Orbenes da Silva, de 49 anos, mora no bairro desde que nasceu e nunca enfrentou um mau cheiro com essa intensidade. Ele conta que o odor começou no início do ano, quando moradores entraram em contato com o Inea (Instituto Estadual do Ambiente), que só conseguiu conter o problema por um tempo.

— A construção do aterro foi contra a vontade da população. A gente dorme e acorda com esse fedor. Ligamos para o Inea, que conseguiu resolver, mas depois de quatro meses, o cheiro voltou. Não conseguo mais fazer reuniões com os amigos na minha lage por conta desta situação — conta o morador.

Moradores de Anaia Pequeno são os principais afetados, mas bairros vizinhos também são atingidos pelo fedor Foto: Cristiane da Costa / Reprodução
Moradores de Anaia Pequeno são os principais afetados, mas bairros vizinhos também são atingidos pelo fedor Foto: Cristiane da Costa / Reprodução

Em junho passado, a Comissão de Saneamento Ambiental da Alerj (Cosan) levou uma equipe até o aterro para realizar uma primeira análise das tecnologias e procedimentos empregados pela empresa Heztec, que comanda o lixão, com base nas denúncias de vazamento de chorume que chegaram até à comissão.

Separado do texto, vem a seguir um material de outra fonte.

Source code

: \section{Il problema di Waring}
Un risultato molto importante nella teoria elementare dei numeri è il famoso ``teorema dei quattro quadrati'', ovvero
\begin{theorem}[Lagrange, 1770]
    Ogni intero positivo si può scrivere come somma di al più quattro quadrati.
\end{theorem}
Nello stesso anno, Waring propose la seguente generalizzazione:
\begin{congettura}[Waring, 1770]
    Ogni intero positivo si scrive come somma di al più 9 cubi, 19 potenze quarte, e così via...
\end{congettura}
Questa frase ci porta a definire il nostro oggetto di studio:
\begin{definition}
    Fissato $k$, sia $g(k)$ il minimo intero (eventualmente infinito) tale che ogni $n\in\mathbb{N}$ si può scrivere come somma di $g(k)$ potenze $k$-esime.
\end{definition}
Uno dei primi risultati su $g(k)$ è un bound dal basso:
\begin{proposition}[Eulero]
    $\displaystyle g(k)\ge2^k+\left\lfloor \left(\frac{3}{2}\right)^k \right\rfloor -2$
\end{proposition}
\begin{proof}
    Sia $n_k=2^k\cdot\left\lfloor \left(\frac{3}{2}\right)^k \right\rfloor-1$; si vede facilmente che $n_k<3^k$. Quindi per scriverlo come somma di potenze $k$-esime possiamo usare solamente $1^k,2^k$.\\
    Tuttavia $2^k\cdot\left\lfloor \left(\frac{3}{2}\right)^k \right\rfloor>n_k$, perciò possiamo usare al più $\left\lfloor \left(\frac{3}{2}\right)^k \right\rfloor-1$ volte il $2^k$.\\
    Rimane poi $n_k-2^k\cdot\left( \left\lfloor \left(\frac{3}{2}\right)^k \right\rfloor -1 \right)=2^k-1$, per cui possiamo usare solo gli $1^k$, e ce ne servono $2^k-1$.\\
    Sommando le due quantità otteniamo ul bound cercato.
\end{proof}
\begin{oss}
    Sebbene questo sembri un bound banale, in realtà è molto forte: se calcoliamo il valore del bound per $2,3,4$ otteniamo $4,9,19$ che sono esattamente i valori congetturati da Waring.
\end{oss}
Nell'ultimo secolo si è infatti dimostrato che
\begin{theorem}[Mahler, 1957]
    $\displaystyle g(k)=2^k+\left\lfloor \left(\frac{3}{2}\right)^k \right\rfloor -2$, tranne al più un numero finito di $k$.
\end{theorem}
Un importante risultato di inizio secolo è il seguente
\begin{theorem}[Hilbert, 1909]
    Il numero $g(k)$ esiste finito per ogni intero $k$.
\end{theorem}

A Cosan constatou que o tratamento de chorume precisa avançar. De acordo com a comissão, o aterro produz um volume do lixiviado maior do que a capacidade que a Heztec possui para tratar, acumulando piscinas do líquido poluente para serem tratadas ao longo do tempo, o que teria uma relação direta com as denúncias.

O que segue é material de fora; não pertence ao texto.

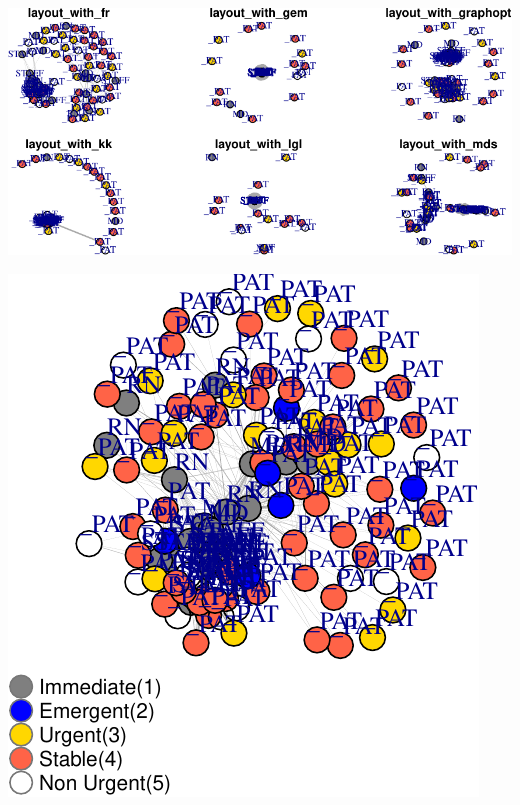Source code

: \documentclass[]{elsarticle} %
\makeatletter
\def\maxwidth{\ifdim\Gin@nat@width>\linewidth\linewidth
\else\Gin@nat@width\fi}
\let\Oldincludegraphics\includegraphics
\renewcommand{\includegraphics}[1]{\Oldincludegraphics[width=\maxwidth]{#1}}
\makeatother
\begin{document}
\includegraphics{Flynn_Project_files/figure-latex/shift23-2.pdf}

\includegraphics{Flynn_Project_files/figure-latex/shift13-1.pdf}
\end{document}
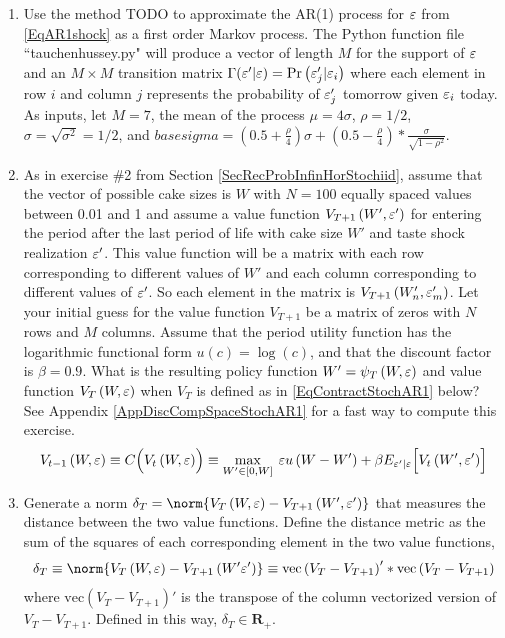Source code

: \begin{enumerate}
   \item Use the method TODO to approximate the AR(1) process for $\varepsilon$ from \eqref{EqAR1shock} as a first order Markov process. The Python function file ``tauchenhussey.py" will produce a vector of length $M$ for the support of $\varepsilon$ and an $M\times M$ transition matrix $\Gamma(\varepsilon'|\varepsilon)=\text{Pr}\left(\varepsilon_j'|\varepsilon_i\right)$ where each element in row $i$ and column $j$ represents the probability of $\varepsilon_j'$ tomorrow given $\varepsilon_i$ today. As inputs, let $M=7$, the mean of the process $\mu=4\sigma$, $\rho = 1/2$, $\sigma=\sqrt{\sigma^2}=1/2$, and $basesigma=(0.5+\frac{\rho}{4})\sigma + (0.5 - \frac{\rho}{4})*\frac{\sigma}{\sqrt{1-\rho^2}}$.

   \item As in exercise \#2 from Section \ref{SecRecProbInfinHorStochiid}, assume that the vector of possible cake sizes is $W$ with $N=100$ equally spaced values between 0.01 and 1 and assume a value function $V_{T+1}\left(W',\varepsilon'\right)$ for entering the period after the last period of life with cake size $W'$ and taste shock realization $\varepsilon'$. This value function will be a matrix with each row corresponding to different values of $W'$ and each column corresponding to different values of $\varepsilon'$. So each element in the matrix is $V_{T+1}\left(W_n',\varepsilon_m'\right)$. Let your initial guess for the value function $V_{T+1}$ be a matrix of zeros with $N$ rows and $M$ columns. Assume that the period utility function has the logarithmic functional form $u(c)=\log(c)$, and that the discount factor is $\beta = 0.9$. What is the resulting policy function $W' = \psi_T\left(W,\varepsilon\right)$ and value function $V_T\left(W,\varepsilon\right)$ when $V_T$ is defined as in \eqref{EqContractStochAR1} below? See Appendix \ref{AppDiscCompSpaceStochAR1} for a fast way to compute this exercise.
   \begin{equation}\label{EqContractStochAR1}
      V_{t-1}\left(W,\varepsilon\right) \equiv C\Bigl(V_t\left(W,\varepsilon\right)\Bigr) \equiv \max_{W'\in[0,W]}\: \varepsilon u\left(W-W'\right) + \beta E_{\varepsilon'|\varepsilon}\Bigl[V_t\left(W',\varepsilon'\right)\Bigr]
   \end{equation}

   \item Generate a norm $\delta_T = \norm{V_T\left(W,\ve\right) - V_{T+1}\left(W',\ve'\right)}$ that measures the distance between the two value functions. Define the distance metric as the sum of the squares of each corresponding element in the two value functions,
   \begin{equation}\label{EqDistStochAR1}
      \delta_T \equiv \norm{V_T\left(W,\ve\right) - V_{T+1}\left(W'\ve'\right)} \equiv \text{vec}\left(V_T-V_{T+1}\right)'*\text{vec}\left(V_T-V_{T+1}\right)
   \end{equation}
   where $\text{vec}\left(V_T-V_{T+1}\right)'$ is the transpose of the column vectorized version of $V_T-V_{T+1}$. Defined in this way, $\delta_T\in\mathbf{R}_+$.


\end{enumerate}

— No dia em que a equipe foi, parte dos fiscais, juntos a um biólogo, circularam no entorno para ouvir a população. Constatamos que houve um aumento da proliferação de mosquitos e insetos na região, e quantidade dos urubus também. O odor, segundo os relatos, piorou muito — afirmou o coordenador da comissão, Daniel Marques.

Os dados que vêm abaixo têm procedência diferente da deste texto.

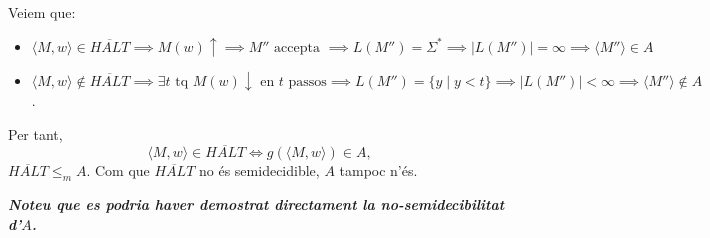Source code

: \documentclass{article}
\begin{document}
Veiem que:
\begin{itemize}
    \item $\langle M,w\rangle \in \overline{HALT} \implies M(w) \uparrow \implies  M'' \text{ accepta } \implies L(M'') = \Sigma^* \implies |L(M'')| = \infty \implies \langle M'' \rangle \in A$
    \item $\langle M,w\rangle \notin \overline{HALT} \implies \exists t \text{ tq } M(w) \downarrow \text{ en } t \text{ passos} \implies L(M'') = \{y \mid y < t\} \implies |L(M'')| < \infty \implies \langle M'' \rangle \notin A$.
\end{itemize}
Per tant,
$$
\langle M,w\rangle \in \overline{HALT} \iff g(\langle M,w\rangle) \in A,
$$
$\overline{HALT} \leq_m A$. Com que $\overline{HALT}$ no és semidecidible, $A$ tampoc n'és.
\vspace{1em}
\vspace{1em}
\vspace{1em}

\textcolor{OliveGreen}{\textit{\textbf{Noteu que es podria haver demostrat directament la no-semidecibilitat d'$A$.}}}
\end{document}
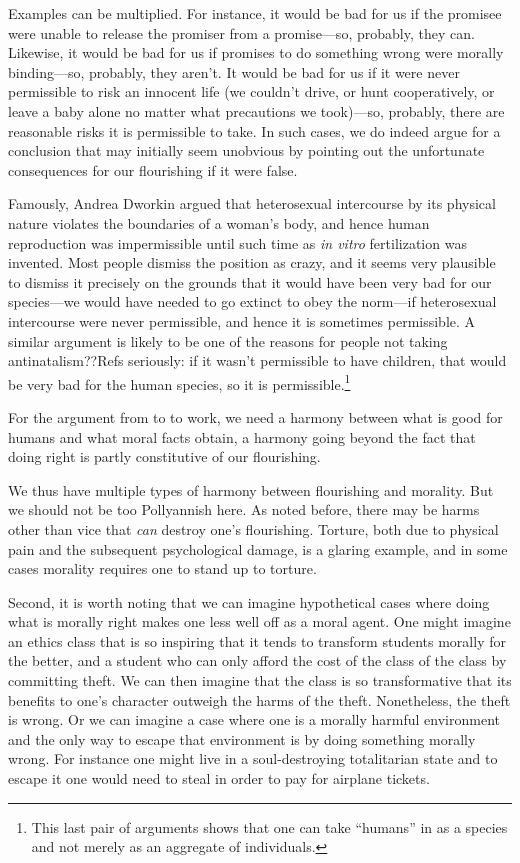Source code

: Examples can be multiplied. For instance, it would be bad for us if the promisee were unable to release the
promiser from a promise---so, probably, they can. Likewise, it would be bad for us if promises to do something 
wrong were morally binding---so, probably, they aren't. It would be bad for us if it were never permissible 
to risk an innocent life (we couldn't drive, or hunt cooperatively, or leave a baby alone no matter what precautions
we took)---so, probably, there are reasonable risks it is permissible to take. In such cases, we do indeed argue
for a conclusion that may initially seem unobvious by pointing out the unfortunate consequences for our flourishing
if it were false. 

Famously, Andrea Dworkin argued that heterosexual intercourse by its physical nature violates the boundaries of
a woman's body, and hence human reproduction was impermissible until such time as \textit{in vitro} fertilization
was invented. Most people dismiss the position as crazy, and it seems very plausible to dismiss it precisely on the grounds
that it would have been very bad for our species---we would have needed to go extinct to obey the norm---if heterosexual intercourse were 
never permissible, and hence it is sometimes permissible. A similar argument is likely to be one of the
reasons for people not taking antinatalism??Refs seriously: if it wasn't permissible to have children, that would be
very bad for the human species, so it is permissible.\footnote{This last pair of arguments shows that one can
take ``humans'' in  as a species and not merely as an aggregate of individuals.}

For the argument from  to  to work, we need a harmony between what is good for humans
and what moral facts obtain, a harmony going beyond the fact that doing right is partly constitutive of our flourishing.

We thus have multiple types of harmony between flourishing and morality.
But we should not be too Pollyannish here. As noted before, there may 
be harms other than vice that \textit{can} destroy one's flourishing. Torture, both due to physical pain and the subsequent 
psychological damage, is a glaring example, and in some cases morality requires one to stand up to torture. 

Second, it is worth noting that we can imagine hypothetical cases where doing what is morally right makes one less 
well off as a moral agent. One might imagine an ethics class that is so inspiring that it tends to 
transform students morally for the better, and a student who can only afford the cost of the class of the class by 
committing theft. We can then imagine that the class is so transformative that its benefits to one's character outweigh
the harms of the theft. Nonetheless, the theft is wrong. Or we can imagine a case where one is a morally harmful 
environment and the only way to escape that environment is by doing something morally wrong. For instance one might 
live in a soul-destroying totalitarian state and to escape it one would need to steal in order to pay for airplane 
tickets.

Em resposta, a empresa Haztec confirmou que houve registros de reclamações relacionadas ao vazamento de chorume, mas que foi um problema técnico pontual. Sobre o mau cheiro, eles comentaram que o clima seco propaga a maiores distâncias o odor e que até agora não receberam denúncias.

Segundo a Subsecretaria de Meio Ambiente de São Gonçalo, não foi notificada nenhuma reclamação até o momento em relação ao fedor e que o órgão fiscalizador e responsável é o Inea. A subsecretaria, em nota, afirma que está à disposição aos moradores, pelo canal da ouvidoria, e que acompanha a situação de forma suplementar.

Em nota o Inea afirmou que inspeciona a área regularmente e que na última fiscalização, realizada há cerca de um mês, não foi evidenciado vazamento de chorume. O órgão conclui o texto dizendo que, ainda assim, técnicos farão nova vistoria no local.